I can't help, but I just wanted to say I WISH my Cricket was as active as Moose was. Once she's in her tube (where she sleeps), I have to MAKE her come out, unless it's the middle of the night & nobody's bothering her. She'll come out on her own then, but never any other time. So cleaning the wheel is definitely not a problem for us. Moose sounds like a hedgie with lots of personality (although mischievous!).


----------



## E-Che & Tonja (Jun 30, 2010)

I would recomend getting a second wheel and just trade tham out every day that way he allways has a wheel even when one is getting cleand

Megan


----------



## spastic_jedi (Nov 11, 2009)

Moose sleeps in his castle while he isn't running on his wheel, and he could be dead asleep but the second his wheel leaves his cage he's up and running around looking for it. It's really bizarre, he KNOWS when it's gone and it wakes him up. I do it usually mid day, he's mostly active in the morning and at night. 
He's just so in love with his wheel that when it leaves his home he knows and he just NEEDS it back I guess lol.
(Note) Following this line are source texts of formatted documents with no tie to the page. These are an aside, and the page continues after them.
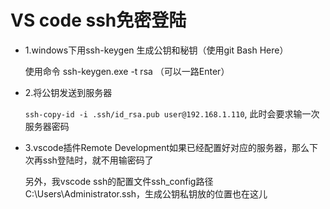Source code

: # VS code ssh免密登陆
* 1.windows下用ssh-keygen 生成公钥和秘钥（使用git Bash Here）

    使用命令 ssh-keygen.exe -t rsa （可以一路Enter）

* 2.将公钥发送到服务器

    `ssh-copy-id -i .ssh/id_rsa.pub user@192.168.1.110`, 此时会要求输一次服务器密码

* 3.vscode插件Remote Development如果已经配置好对应的服务器，那么下次再ssh登陆时，就不用输密码了

    另外，我vscode ssh的配置文件ssh_config路径C:\Users\Administrator\.ssh，生成公钥私钥放的位置也在这儿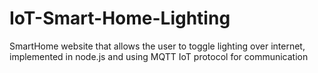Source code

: # IoT-Smart-Home-Lighting

SmartHome website that allows the user to toggle lighting over internet, implemented in node.js and using MQTT IoT protocol for communication

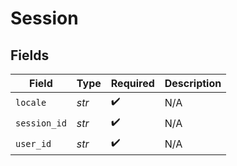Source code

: # Session


## Fields

| Field              | Type               | Required           | Description        |
| ------------------ | ------------------ | ------------------ | ------------------ |
| `locale`           | *str*              | :heavy_check_mark: | N/A                |
| `session_id`       | *str*              | :heavy_check_mark: | N/A                |
| `user_id`          | *str*              | :heavy_check_mark: | N/A                |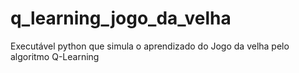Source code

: # q_learning_jogo_da_velha
Executável python que simula o aprendizado do Jogo da velha pelo algoritmo Q-Learning
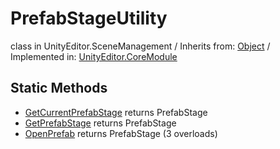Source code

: # PrefabStageUtility
class in UnityEditor.SceneManagement
 / Inherits from: <a href="https://docs.unity3d.com/6000.0/Documentation/ScriptReference/Object.html">Object</a> / Implemented in: <a href="https://docs.unity3d.com/6000.0/Documentation/ScriptReference/UnityEditor.CoreModule.html">UnityEditor.CoreModule</a>
## Static Methods
- <a href="https://docs.unity3d.com/6000.0/Documentation/ScriptReference/PrefabStageUtility.GetCurrentPrefabStage.html">GetCurrentPrefabStage</a> returns PrefabStage
- <a href="https://docs.unity3d.com/6000.0/Documentation/ScriptReference/PrefabStageUtility.GetPrefabStage.html">GetPrefabStage</a> returns PrefabStage
- <a href="https://docs.unity3d.com/6000.0/Documentation/ScriptReference/PrefabStageUtility.OpenPrefab.html">OpenPrefab</a> returns PrefabStage (3 overloads)
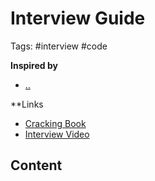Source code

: # Interview Guide

Tags: #interview #code

**Inspired by**
- [..]()

**Links
- [Cracking Book](../../bibliography/index/cracking-coding-interview.md)
- [Interview Video](../../bibliography/articles/interview-video.md)

## Content
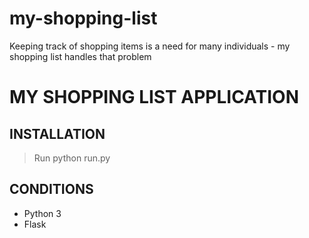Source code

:# my-shopping-list
Keeping track of shopping items is a need for many individuals - my shopping list handles that problem



# MY SHOPPING LIST APPLICATION


## INSTALLATION
> Run python run.py 


## CONDITIONS

* Python 3
* Flask


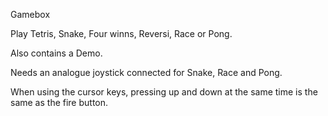 Gamebox

Play Tetris, Snake, Four winns, Reversi, Race or Pong.

Also contains a Demo.

Needs an analogue joystick connected for Snake, Race and Pong.

When using the cursor keys, pressing up and down at the same time is the same as
the fire button.

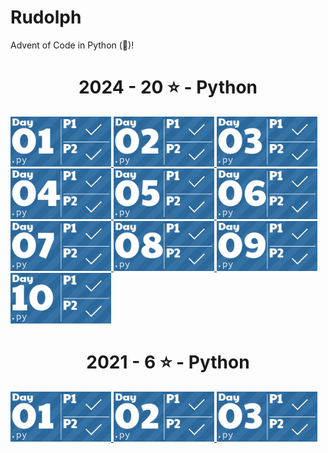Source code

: # Rudolph

Advent of Code in Python (🐍)!

<!-- AOC TILES BEGIN -->
<h1 align="center">
  2024 - 20 ⭐ - Python
</h1>
<a href="src/solutions/2024/day01.py">
  <img src=".aoc_tiles/tiles/2024/01.png" width="161px">
</a>
<a href="src/solutions/2024/day02.py">
  <img src=".aoc_tiles/tiles/2024/02.png" width="161px">
</a>
<a href="src/solutions/2024/day03.py">
  <img src=".aoc_tiles/tiles/2024/03.png" width="161px">
</a>
<a href="src/solutions/2024/day04.py">
  <img src=".aoc_tiles/tiles/2024/04.png" width="161px">
</a>
<a href="src/solutions/2024/day05.py">
  <img src=".aoc_tiles/tiles/2024/05.png" width="161px">
</a>
<a href="src/solutions/2024/day06.py">
  <img src=".aoc_tiles/tiles/2024/06.png" width="161px">
</a>
<a href="src/solutions/2024/day07.py">
  <img src=".aoc_tiles/tiles/2024/07.png" width="161px">
</a>
<a href="src/solutions/2024/day08.py">
  <img src=".aoc_tiles/tiles/2024/08.png" width="161px">
</a>
<a href="src/solutions/2024/day09.py">
  <img src=".aoc_tiles/tiles/2024/09.png" width="161px">
</a>
<a href="src/solutions/2024/day10.py">
  <img src=".aoc_tiles/tiles/2024/10.png" width="161px">
</a>
<h1 align="center">
  2021 - 6 ⭐ - Python
</h1>
<a href="src/solutions/2021/day01.py">
  <img src=".aoc_tiles/tiles/2021/01.png" width="161px">
</a>
<a href="src/solutions/2021/day02.py">
  <img src=".aoc_tiles/tiles/2021/02.png" width="161px">
</a>
<a href="src/solutions/2021/day03.py">
  <img src=".aoc_tiles/tiles/2021/03.png" width="161px">
</a>
<!-- AOC TILES END -->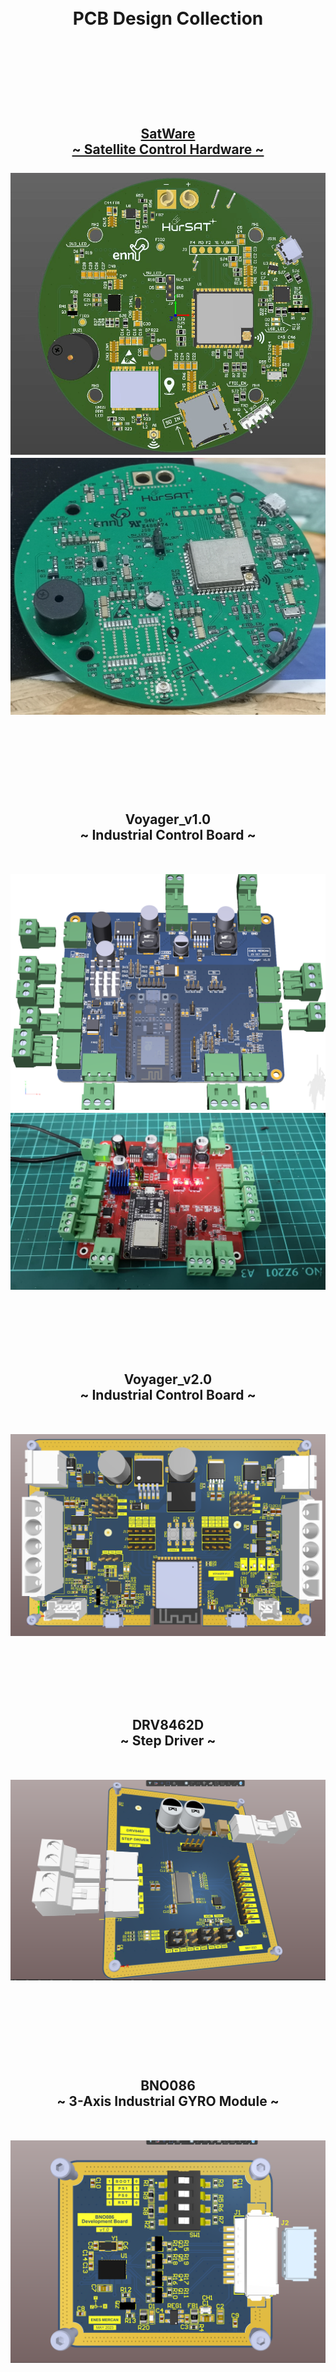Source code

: <br/>
<br/>

<!-- BAŞLIK -->
<h1> 
  <p align="center">
     PCB Design Collection
  </p>
</h1>

<br/>
</br>
</br>



<!-- AÇILIŞ -->
<h2> 
    <br/>
  <p align="center">
     <a href="https://github.com/enesmrcn/PCB-Design/tree/main/SatWare"> SatWare </a>
    <br/>
     <a href="https://github.com/enesmrcn/PCB-Design/tree/main/SatWare"> ~ Satellite Control Hardware ~ </a>
    <br/>
    <br/>
   <img src="./Images/SatWare - Top View 3D.png">
   <img src="./Images/SatWare - Assembled.jpg">


<br/>
</br>
  
  </p>
</h2>

<!-- KAPANIŞ -->




<!-- AÇILIŞ -->
<h2> 
  </br>
  </br>
  </br>
  <p align="center">
    Voyager_v1.0 
    <br/> ~ Industrial Control Board ~
    <br/>
    <br/>
    <br/>
    <img src="./Images/Voyager_v1.0_Top View 3D.png"> </a>
    <img src="./Images/Voyager_v1.0 - Assembled.jpg"> </a>
    <br/>
  </p>
</h2>
<!-- KAPANIŞ -->


<!-- AÇILIŞ -->
<h2> 
  </br>
  </br>
  </br>
  <p align="center">
    Voyager_v2.0 
    <br/> ~ Industrial Control Board ~
    <br/>
    <br/>
    <br/>
    <img src="./Images/Voyager_v2.0 - Top View 3D.png"> </a>
    <br/>
  </p>
</h2>
<!-- KAPANIŞ -->



<!-- AÇILIŞ -->
<h2> 
  </br>
  </br>
  </br>
  <p align="center">
  DRV8462D 
  <br/> ~ Step Driver ~
    <br/>
    <br/>
    <br/>
    <img src="./Images/DRV8462D - Top View 3D.png">
   <br/>
   <br/>
  </p>
</h2>
<!-- KAPANIŞ -->




<!-- AÇILIŞ -->
<h2> 
  </br>
  </br>
  </br>
  <p align="center">
  BNO086 
  <br/> ~ 3-Axis Industrial GYRO Module ~
    <br/>
    <br/>
    <br/>
    <img src="./Images/BNO086 - Top View 3D.png">
   <br/>
   <br/>
  </p>
</h2>

<!-- KAPANIŞ -->



<!-- AÇILIŞ -->
<h2> 
</br>
  </br>
  </br>
<p align="center">
<a href="https://github.com/enesmrcn/PCB-Design/tree/main/Security%20Board"> Home Security Board </a>
<br/>
<br/>
<br/>
<a href="https://github.com/enesmrcn/PCB-Design/tree/main/Security%20Board"> <img src="./Images/Security Board - Top View 3D.png"> </a>
<br/>
</p>
</h2>
<!-- KAPANIŞ -->





<!-- AÇILIŞ -->
<h2> 
  </br>
  </br>
  </br>
  <p align="center">
  <a href="https://github.com/enesmrcn/PCB-Design/tree/main/iMX6%20Main%20Board"> iMX6 Main Board </a>
    <br/>
    <br/>
    <br/>
  <a href="https://github.com/enesmrcn/PCB-Design/tree/main/iMX6%20Main%20Board"> <img src="./Images/iMX6 - Top View 3D.png"> </a>


<br/>
<br/>
  
  </p>
</h2>

<!-- KAPANIŞ -->





<!-- AÇILIŞ -->
<h2> 
  </br>
  </br>
  </br>
  <p align="center">
      <a href="https://github.com/enesmrcn/PCB-Design/tree/main/L86M33%20Breakout%20Board"> L86M33 </a> 
      <a href="https://github.com/enesmrcn/PCB-Design/tree/main/L86M33%20Breakout%20Board"> GNSS Module </a>
    <br/>
    <br/>
    <br/>
  <a href="https://github.com/enesmrcn/PCB-Design/tree/main/L86M33%20Breakout%20Board"> <img src="./Images/LM86M33 - Top View 3D.png"> </a>
  <a href="https://github.com/enesmrcn/PCB-Design/tree/main/L86M33%20Breakout%20Board"> <img src="./Images/LM86M33 - Assembled.jpg"> </a>
  
<br/>
<br/>
  
  </p>
</h2>

<!-- KAPANIŞ -->




<!-- AÇILIŞ -->
<h2> 
  </br>
  </br>
  </br>
  <p align="center">
     <a href="https://github.com/enesmrcn/PCB-Design/tree/main/Neo-7M%20GNSS%20Evaluation%20Board"> Neo-7M </a>
     <a href="https://github.com/enesmrcn/PCB-Design/tree/main/Neo-7M%20GNSS%20Evaluation%20Board"> GNSS Module </a>
    <br/>
    <br/>
    <br/>
  <a href="https://github.com/enesmrcn/PCB-Design/tree/main/Neo-7M%20GNSS%20Evaluation%20Board"> <img src="./Images/NEO7M - Top View 3D.png"> </a>


<br/>
  
  </p>
</h2>

<!-- KAPANIŞ -->



<!-- AÇILIŞ -->
<h2> 
  </br>
  </br>
  </br>
  <p align="center">
      <a href="https://github.com/enesmrcn/PCB-Design/tree/main/LM2596%20Buck%20Converter"> LM2596 </a>
      <a href="https://github.com/enesmrcn/PCB-Design/tree/main/LM2596%20Buck%20Converter"> Buck Converter </a>
    <br/>
    <br/>
    <br/>
  <a href="https://github.com/enesmrcn/PCB-Design/tree/main/LM2596%20Buck%20Converter"> <img src="./Images/LM2596 - Top View 3D.png"> </a>
  <a href="https://github.com/enesmrcn/PCB-Design/tree/main/LM2596%20Buck%20Converter"> <img src="./Images/LM2596 - Assembled.jpg"> </a>
  
<br/>
<br/>
  
  </p>
</h2>

<!-- KAPANIŞ -->




<!-- AÇILIŞ -->
<h2> 
  </br>
  </br>
  </br>
  <p align="center">
     <a href="https://github.com/enesmrcn/PCB-Design/tree/main/LD1117-3V3%20Regulator"> LD1117 </a>
     <a href="https://github.com/enesmrcn/PCB-Design/tree/main/LD1117-3V3%20Regulator"> Linear Regulator </a>
    <br/>
    <br/>
    <br/>
  <a href="https://github.com/enesmrcn/PCB-Design/tree/main/LD1117-3V3%20Regulator"> <img src="./Images/LD1117 - Side View 3D.png"> </a>


<br/>
  
  </p>
</h2>

<!-- KAPANIŞ -->





<!-- AÇILIŞ -->
<h2> 
  </br>
  </br>
  </br>
  <p align="center">
  <a href="https://github.com/enesmrcn/PCB-Design/tree/main/PSU"> Micro-SD Breakout Board </a>
    <br/>
    <br/>
    <br/>
  <a href="https://github.com/enesmrcn/PCB-Design/tree/main/Micro%20SD%20Breakout%20Board"> <img src="./Images/Micro SD - Side View 3D.png"> </a>


<br/>
  
  </p>
</h2>

<!-- KAPANIŞ -->





<!-- AÇILIŞ -->
<h2> 
  </br>
  </br>
  </br>
  <p align="center">
  <a href="https://github.com/enesmrcn/PCB-Design/tree/main/PSU"> LP3852</a>
  <a href="https://github.com/enesmrcn/PCB-Design/tree/main/PSU"> Linear Regulator </a>
    <br/>
    <br/>
    <br/>
  <a href="https://github.com/enesmrcn/PCB-Design/tree/main/LP3852-5V%20Regulator"> <img src="./Images/LP3852 - Side View.png"> </a>


<br/>
  
  </p>
</h2>

<!-- KAPANIŞ -->





<!-- AÇILIŞ -->
<!-- This project might be deleted --> 
<h2> 
  </br>
  </br>
  </br>
  <p align="center">
  <a href="https://github.com/enesmrcn/PCB-Design/tree/main/PSU"> LM2596 Breakout Module </a>
    <br/>
    <br/>
    <br/>
  <a href="https://github.com/enesmrcn/PCB-Design/tree/main/PSU"> <img src="./PSU/Screenshots/top-3d-view.png"> </a>


<br/>
  
  </p>
</h2>

<!-- KAPANIŞ -->






<!-- SHIELDS -->
![GitHub Repo stars](https://img.shields.io/github/stars/enesmrcn/PCB-Design?style=social)
![GitHub last commit](https://img.shields.io/github/last-commit/enesmrcn/PCB-Design)
![GitHub repo size](https://img.shields.io/github/repo-size/enesmrcn/PCB-Design)
![GitHub](https://img.shields.io/github/license/enesmrcn/PCB-Design)

  <!-- Visitors badge: -->
![visitors](https://visitor-badge.laobi.icu/badge?page_id=enesmrcn.enesmrcn)  [![GitHub Enes](https://img.shields.io/github/followers/enesmrcn?label=follow&style=social)](https://github.com/enesmrcn)
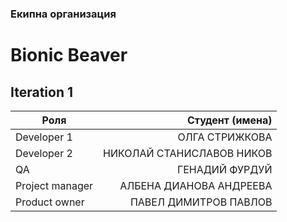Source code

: ### Екипна организация

# Bionic Beaver

## Iteration 1

| Роля            |           Студент (имена) |
| --------------- | ------------------------: |
| Developer 1     |            ОЛГА СТРИЖКОВА |
| Developer 2     | НИКОЛАЙ СТАНИСЛАВОВ НИКОВ |
| QA              |            ГЕНАДИЙ ФУРДУЙ |
| Project manager |   АЛБЕНА ДИАНОВА АНДРЕЕВА |
| Product owner   |     ПАВЕЛ ДИМИТРОВ ПАВЛОВ |
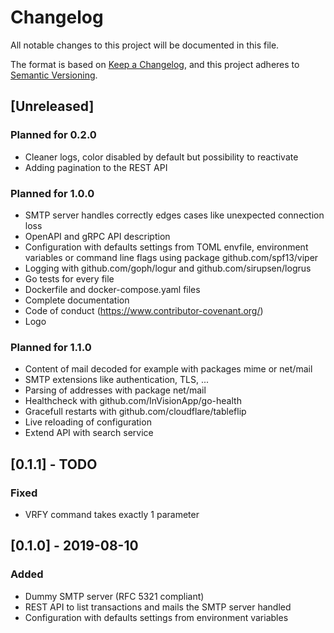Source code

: # Changelog
All notable changes to this project will be documented in this file.

The format is based on [Keep a Changelog](https://keepachangelog.com/en/1.0.0/),
and this project adheres to [Semantic Versioning](https://semver.org/spec/v2.0.0.html).

## [Unreleased]
### Planned for 0.2.0
- Cleaner logs, color disabled by default but possibility to reactivate
- Adding pagination to the REST API
### Planned for 1.0.0
- SMTP server handles correctly edges cases like unexpected connection loss
- OpenAPI and gRPC API description
- Configuration with defaults settings from TOML envfile, environment variables
  or command line flags using package github.com/spf13/viper
- Logging with github.com/goph/logur and github.com/sirupsen/logrus
- Go tests for every file
- Dockerfile and docker-compose.yaml files
- Complete documentation
- Code of conduct (https://www.contributor-covenant.org/)
- Logo
### Planned for 1.1.0
- Content of mail decoded for example with packages mime or net/mail
- SMTP extensions like authentication, TLS, ...
- Parsing of addresses with package net/mail
- Healthcheck with github.com/InVisionApp/go-health
- Gracefull restarts with github.com/cloudflare/tableflip
- Live reloading of configuration
- Extend API with search service

## [0.1.1] - TODO
### Fixed
- VRFY command takes exactly 1 parameter

## [0.1.0] - 2019-08-10
### Added
- Dummy SMTP server (RFC 5321 compliant)
- REST API to list transactions and mails the SMTP server handled
- Configuration with defaults settings from environment variables
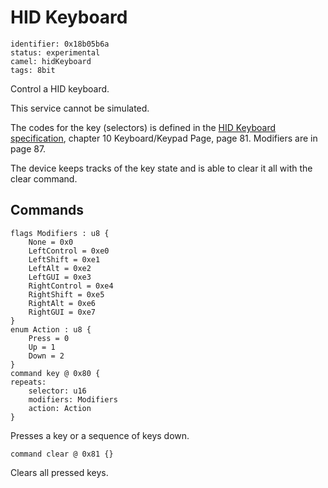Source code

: # HID Keyboard

    identifier: 0x18b05b6a
    status: experimental
    camel: hidKeyboard
    tags: 8bit
    
Control a HID keyboard. 

This service cannot be simulated.

The codes for the key (selectors) is defined in the [HID Keyboard
specification](https://usb.org/sites/default/files/hut1_21.pdf), chapter 10 Keyboard/Keypad Page, page 81.
Modifiers are in page 87.

The device keeps tracks of the key state and is able to clear it all with the clear command.

## Commands

    flags Modifiers : u8 {
        None = 0x0
        LeftControl = 0xe0
        LeftShift = 0xe1
        LeftAlt = 0xe2
        LeftGUI = 0xe3
        RightControl = 0xe4
        RightShift = 0xe5
        RightAlt = 0xe6
        RightGUI = 0xe7
    }
    enum Action : u8 {
        Press = 0
        Up = 1
        Down = 2
    }
    command key @ 0x80 {
    repeats:
        selector: u16
        modifiers: Modifiers
        action: Action
    }
    
Presses a key or a sequence of keys down.

    command clear @ 0x81 {}
    
Clears all pressed keys.
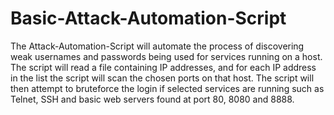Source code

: # Basic-Attack-Automation-Script
The Attack-Automation-Script will automate the process of discovering weak usernames and passwords being used for services running on a host. The script will read a file containing IP addresses, and for each IP address in the list the script will scan the chosen ports on that host. The script will then attempt to bruteforce the login if selected services are running such as Telnet, SSH and basic web servers found at port 80, 8080 and 8888.
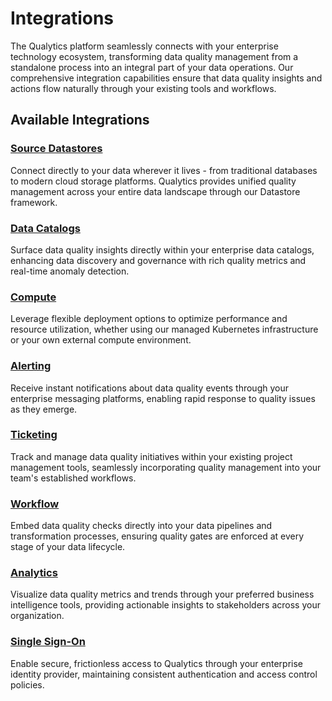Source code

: # Integrations

The Qualytics platform seamlessly connects with your enterprise technology ecosystem, transforming data quality management from a standalone process into an integral part of your data operations. Our comprehensive integration capabilities ensure that data quality insights and actions flow naturally through your existing tools and workflows.

## Available Integrations

### [Source Datastores](../add-datastores/source-datastore.md)
Connect directly to your data wherever it lives - from traditional databases to modern cloud storage platforms. Qualytics provides unified quality management across your entire data landscape through our Datastore framework.

### [Data Catalogs](../settings/catalog-integrations/overview.md)
Surface data quality insights directly within your enterprise data catalogs, enhancing data discovery and governance with rich quality metrics and real-time anomaly detection.

### [Compute](./compute.md)
Leverage flexible deployment options to optimize performance and resource utilization, whether using our managed Kubernetes infrastructure or your own external compute environment.

### [Alerting](./alerting.md)
Receive instant notifications about data quality events through your enterprise messaging platforms, enabling rapid response to quality issues as they emerge.

### [Ticketing](./ticketing.md)
Track and manage data quality initiatives within your existing project management tools, seamlessly incorporating quality management into your team's established workflows.

### [Workflow](./workflow.md)
Embed data quality checks directly into your data pipelines and transformation processes, ensuring quality gates are enforced at every stage of your data lifecycle.

### [Analytics](./analytics.md)
Visualize data quality metrics and trends through your preferred business intelligence tools, providing actionable insights to stakeholders across your organization.

### [Single Sign-On](./sso.md)
Enable secure, frictionless access to Qualytics through your enterprise identity provider, maintaining consistent authentication and access control policies.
I wish I could bring him with me while I clean it, but I'd have to take him down to the basement where it gets very cold, summer or winter. For now I'll just wait until someone else is around to keep an eye on him while i take his play thing away.


----------



## CoxMD (Apr 30, 2010)

Buy my flying saucer and then you could have two wheels!  

That's very strange, the sun could explode and Basil wouldn't notice while he's asleep.


----------



## spastic_jedi (Nov 11, 2009)

Moose is a very strange hedgie. That's for sure. He wakes up to his wheel being gone, the Simpsons being on tv and Great Big Sea playing on my iTunes. Silly little creature.


----------



## Hedgieonboard (Nov 15, 2009)

For my newest hedgie I have to put her in a temporary plastic tote cage while I clean her wheel and spot clean. She doesn't mind me taking it out but she gets very excited that I am there and does everything in her powers to climb on me and try to get me to take her out. I'm too afraid she will fall while I'm distracted so I put her in the temporary cage while I clean. It's at my feet so she usually will press her nose next to one of the holes to smell me then sits calmly til I'm done. I can't remember the exact size but I used it at one time when she first came home as a quarantine cage, it's around 106 qt I think. She has a way of making me feel so guilty cause she will just sit there like a puppy would and looks at me like why aren't you holding me...she's got the look down perfect lol


----------



## Tomato (Aug 8, 2010)

Other than sleeping time (which I think is great since we're "usually" up during the day when they're asleep... If you have a travel carrier, how about putting him/her in there? Cleaning shouldn't take too long.


----------



## EryBee (May 23, 2010)

I clean my wheel during the day when I have time in between classes. I just wake Phinneus up and take him out and let him crawl into "his" towel. He goes right back to sleep and I can clean the wheel, replace it, and then put him back without his having realized something happened.


----------



## karidaluv (Jul 26, 2010)

I'd do the cleaning early in the morning. Normally I wake up at 6am and clean the wheel and cage while Rex is asleep. I use a vacuum and he doesn't even move in his bag when it turns on! Most hedgies are fast asleep by 5am, so if you wait till morning to clean, your baby should be fine.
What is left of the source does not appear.